Seafood prices continued to decline in March 2024, but the drop is not yet translating to higher sales.

Frozen seafood sales fell 6.4 percent by volume and 5.7 percent by value to USD 870 million (EUR 819 million), and fresh seafood sales dropped 3.2 percent by volume and 4.6 percent by value to USD 819 million (EUR 771 million), according to Circana data analyzed by Lakeland, Florida, U.S.A.-based 210 Analytics. Only shelf-stable seafood sales increased in March, and that was by 0.3 percent in value to USD 335 million (EUR 315 million), though sales by volume declined 2 percent.

Overall fish and seafood prices declined 2.6 percent in March 2024 versus March 2023, according to the U.S. Bureau of Labor Statistics’ Consumer Price Index. Fresh fish and seafood prices dropped 3.1 percent, frozen fish and seafood prices declined 2.6 percent, processed fish and seafood prices fell 2 percent, and shelf-stable seafood prices stayed the same.

The shrinkage in sales occurred even as most seafood prices dropped. Circana data indicates frozen seafood was 7.5 percent less expensive in March 2023 year over year, while fresh seafood prices fell 1.4 percent Only shelf-stable seafood prices incresased, rising 2.4 percent.

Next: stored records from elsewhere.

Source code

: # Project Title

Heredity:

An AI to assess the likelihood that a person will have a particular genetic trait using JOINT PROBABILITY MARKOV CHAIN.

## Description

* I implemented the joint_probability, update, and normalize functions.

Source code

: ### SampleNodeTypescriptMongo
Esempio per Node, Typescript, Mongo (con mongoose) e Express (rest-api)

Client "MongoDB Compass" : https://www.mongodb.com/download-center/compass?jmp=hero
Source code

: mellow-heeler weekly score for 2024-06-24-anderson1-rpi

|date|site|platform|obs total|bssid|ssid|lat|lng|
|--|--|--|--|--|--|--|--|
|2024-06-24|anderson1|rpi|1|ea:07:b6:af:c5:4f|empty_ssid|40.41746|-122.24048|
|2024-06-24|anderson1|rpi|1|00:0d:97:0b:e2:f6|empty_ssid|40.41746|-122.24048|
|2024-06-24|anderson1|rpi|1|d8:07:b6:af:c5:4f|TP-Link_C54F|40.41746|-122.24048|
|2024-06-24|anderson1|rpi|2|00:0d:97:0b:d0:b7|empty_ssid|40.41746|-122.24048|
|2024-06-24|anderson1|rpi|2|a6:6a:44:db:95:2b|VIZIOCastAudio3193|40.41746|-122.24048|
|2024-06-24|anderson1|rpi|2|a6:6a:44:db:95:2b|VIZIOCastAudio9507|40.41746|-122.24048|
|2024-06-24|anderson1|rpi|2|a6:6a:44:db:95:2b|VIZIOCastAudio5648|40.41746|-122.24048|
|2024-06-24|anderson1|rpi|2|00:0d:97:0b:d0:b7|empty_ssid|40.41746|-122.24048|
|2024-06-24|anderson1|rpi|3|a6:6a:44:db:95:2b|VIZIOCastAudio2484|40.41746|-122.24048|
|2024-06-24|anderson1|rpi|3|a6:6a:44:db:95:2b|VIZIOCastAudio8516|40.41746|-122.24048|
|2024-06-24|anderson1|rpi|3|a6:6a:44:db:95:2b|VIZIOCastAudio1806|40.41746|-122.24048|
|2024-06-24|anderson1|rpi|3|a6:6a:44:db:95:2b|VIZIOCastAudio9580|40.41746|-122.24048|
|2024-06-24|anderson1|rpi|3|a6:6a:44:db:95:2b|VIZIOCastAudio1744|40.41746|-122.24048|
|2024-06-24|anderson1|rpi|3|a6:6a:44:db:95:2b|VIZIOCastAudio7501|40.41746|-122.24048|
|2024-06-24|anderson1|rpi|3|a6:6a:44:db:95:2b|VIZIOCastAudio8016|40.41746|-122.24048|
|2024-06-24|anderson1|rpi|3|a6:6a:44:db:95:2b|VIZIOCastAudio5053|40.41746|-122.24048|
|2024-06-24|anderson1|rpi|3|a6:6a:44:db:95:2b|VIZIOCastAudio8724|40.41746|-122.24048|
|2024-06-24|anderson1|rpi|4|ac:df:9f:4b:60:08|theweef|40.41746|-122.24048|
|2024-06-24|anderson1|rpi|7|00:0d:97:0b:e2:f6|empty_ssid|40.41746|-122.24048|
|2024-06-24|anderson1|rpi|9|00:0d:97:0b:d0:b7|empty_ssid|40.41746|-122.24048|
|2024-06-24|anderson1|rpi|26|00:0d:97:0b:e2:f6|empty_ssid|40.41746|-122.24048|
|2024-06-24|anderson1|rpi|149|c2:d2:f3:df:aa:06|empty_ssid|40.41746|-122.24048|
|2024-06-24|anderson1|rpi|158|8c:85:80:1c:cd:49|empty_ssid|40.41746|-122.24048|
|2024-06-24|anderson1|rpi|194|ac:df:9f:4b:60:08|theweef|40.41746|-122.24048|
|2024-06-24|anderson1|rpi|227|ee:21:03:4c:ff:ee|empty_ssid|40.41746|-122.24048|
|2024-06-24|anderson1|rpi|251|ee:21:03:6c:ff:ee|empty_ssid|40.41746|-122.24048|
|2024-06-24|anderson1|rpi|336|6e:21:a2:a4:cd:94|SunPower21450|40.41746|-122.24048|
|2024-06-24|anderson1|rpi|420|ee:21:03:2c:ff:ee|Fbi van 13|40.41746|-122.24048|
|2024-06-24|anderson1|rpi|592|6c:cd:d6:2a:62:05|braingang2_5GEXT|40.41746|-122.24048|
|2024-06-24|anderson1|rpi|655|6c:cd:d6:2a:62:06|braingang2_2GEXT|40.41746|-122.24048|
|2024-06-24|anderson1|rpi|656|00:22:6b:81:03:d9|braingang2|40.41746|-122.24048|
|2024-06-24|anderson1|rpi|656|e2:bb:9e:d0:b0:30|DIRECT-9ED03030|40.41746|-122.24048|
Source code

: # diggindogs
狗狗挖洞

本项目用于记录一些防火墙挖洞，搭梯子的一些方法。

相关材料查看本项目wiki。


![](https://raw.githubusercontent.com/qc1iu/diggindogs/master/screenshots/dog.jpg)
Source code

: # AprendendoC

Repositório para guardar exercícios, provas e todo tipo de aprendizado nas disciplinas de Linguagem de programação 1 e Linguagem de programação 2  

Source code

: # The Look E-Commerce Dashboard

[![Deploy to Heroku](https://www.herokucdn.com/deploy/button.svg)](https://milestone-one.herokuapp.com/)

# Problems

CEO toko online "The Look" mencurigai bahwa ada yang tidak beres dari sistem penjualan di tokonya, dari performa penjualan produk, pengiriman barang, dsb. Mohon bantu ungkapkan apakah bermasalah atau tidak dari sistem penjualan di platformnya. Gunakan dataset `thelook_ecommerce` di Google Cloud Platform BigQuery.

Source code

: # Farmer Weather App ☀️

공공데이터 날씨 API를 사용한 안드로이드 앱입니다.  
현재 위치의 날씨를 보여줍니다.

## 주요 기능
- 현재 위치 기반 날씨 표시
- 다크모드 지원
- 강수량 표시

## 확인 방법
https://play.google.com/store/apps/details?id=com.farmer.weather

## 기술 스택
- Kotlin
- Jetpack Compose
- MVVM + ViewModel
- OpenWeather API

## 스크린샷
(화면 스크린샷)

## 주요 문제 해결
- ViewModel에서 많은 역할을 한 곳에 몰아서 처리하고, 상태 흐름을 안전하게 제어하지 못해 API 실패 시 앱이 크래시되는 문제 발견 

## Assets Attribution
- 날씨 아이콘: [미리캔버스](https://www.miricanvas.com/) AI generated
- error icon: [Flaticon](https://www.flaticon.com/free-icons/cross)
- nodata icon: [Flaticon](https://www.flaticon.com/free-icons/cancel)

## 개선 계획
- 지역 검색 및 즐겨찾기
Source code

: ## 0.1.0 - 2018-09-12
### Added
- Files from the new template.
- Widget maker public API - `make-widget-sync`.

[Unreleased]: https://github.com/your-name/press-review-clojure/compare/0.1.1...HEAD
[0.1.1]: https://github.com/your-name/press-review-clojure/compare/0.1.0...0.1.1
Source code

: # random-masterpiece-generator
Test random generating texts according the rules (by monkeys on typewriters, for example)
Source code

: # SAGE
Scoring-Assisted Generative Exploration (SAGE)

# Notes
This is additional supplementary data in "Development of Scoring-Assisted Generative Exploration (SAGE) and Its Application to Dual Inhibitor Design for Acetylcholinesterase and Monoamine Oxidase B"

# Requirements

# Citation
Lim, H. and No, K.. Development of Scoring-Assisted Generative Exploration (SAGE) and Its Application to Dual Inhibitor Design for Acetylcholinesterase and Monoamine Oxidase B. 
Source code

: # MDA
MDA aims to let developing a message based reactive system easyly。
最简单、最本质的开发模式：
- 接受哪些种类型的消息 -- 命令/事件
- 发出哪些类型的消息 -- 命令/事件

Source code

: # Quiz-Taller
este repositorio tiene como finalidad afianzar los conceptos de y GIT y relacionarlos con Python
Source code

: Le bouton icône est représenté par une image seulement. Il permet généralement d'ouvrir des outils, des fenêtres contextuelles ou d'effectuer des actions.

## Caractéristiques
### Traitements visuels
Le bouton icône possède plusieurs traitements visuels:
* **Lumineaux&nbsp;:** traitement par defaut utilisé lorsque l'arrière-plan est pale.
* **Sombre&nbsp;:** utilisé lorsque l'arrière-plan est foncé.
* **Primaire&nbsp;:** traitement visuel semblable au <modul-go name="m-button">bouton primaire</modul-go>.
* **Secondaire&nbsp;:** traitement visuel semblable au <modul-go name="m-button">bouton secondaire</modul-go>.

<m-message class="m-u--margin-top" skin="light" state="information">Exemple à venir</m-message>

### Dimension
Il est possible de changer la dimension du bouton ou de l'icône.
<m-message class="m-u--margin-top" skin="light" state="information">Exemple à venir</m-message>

Popular species also saw prices drops, according to Circana data. Fresh crab prices dropped 8.2 percent, fresh salmon prices declined 3 percent, frozen shrimp prices decreased 6.6 percent, and frozen salmon prices dropped 6.9 percent in March 2024.

However, at an average price of USD 9.43 (EUR 8.88) per pound for fresh seafood, prices are “significantly” higher than the average price per pound for the three biggest animal proteins – chicken at USD 3.07 (EUR 2.89) per pound, pork at USD 3.14 (EUR 2.96) per pound, and beef at USD 6.42 (EUR 6.04) per pound, according to 210 Analytics Principal Anne-Marie Roerink.

And consumers may be feeling sticker shock on certain seafood species. For instance, fresh lobster prices shot up 16 percent in March versus a year ago, to USD 10.19 (EUR 9.59) per pound on average.

Seafood prices continue to be lower than overall food inflation, which increased by 2.2 percent in March compared to last March, according to the CPI. While food at home prices inclined only 1.2 percent, food away from home prices shot up 4.2 percent.

“The new CPI data reflects what most consumers will have noticed on any recent trip through the drive-through or opening up a menu – the ongoing increases in restaurant prices,” Roerink said. “The restaurant rate of inflation has been outpacing retail and what’s important to keep in mind is that this is a higher percentage over an already higher ring to start with, if you think about it from a cost per capita point of view. That means the home-cooked meal is becoming even more of a solution to cash-strapped consumers.”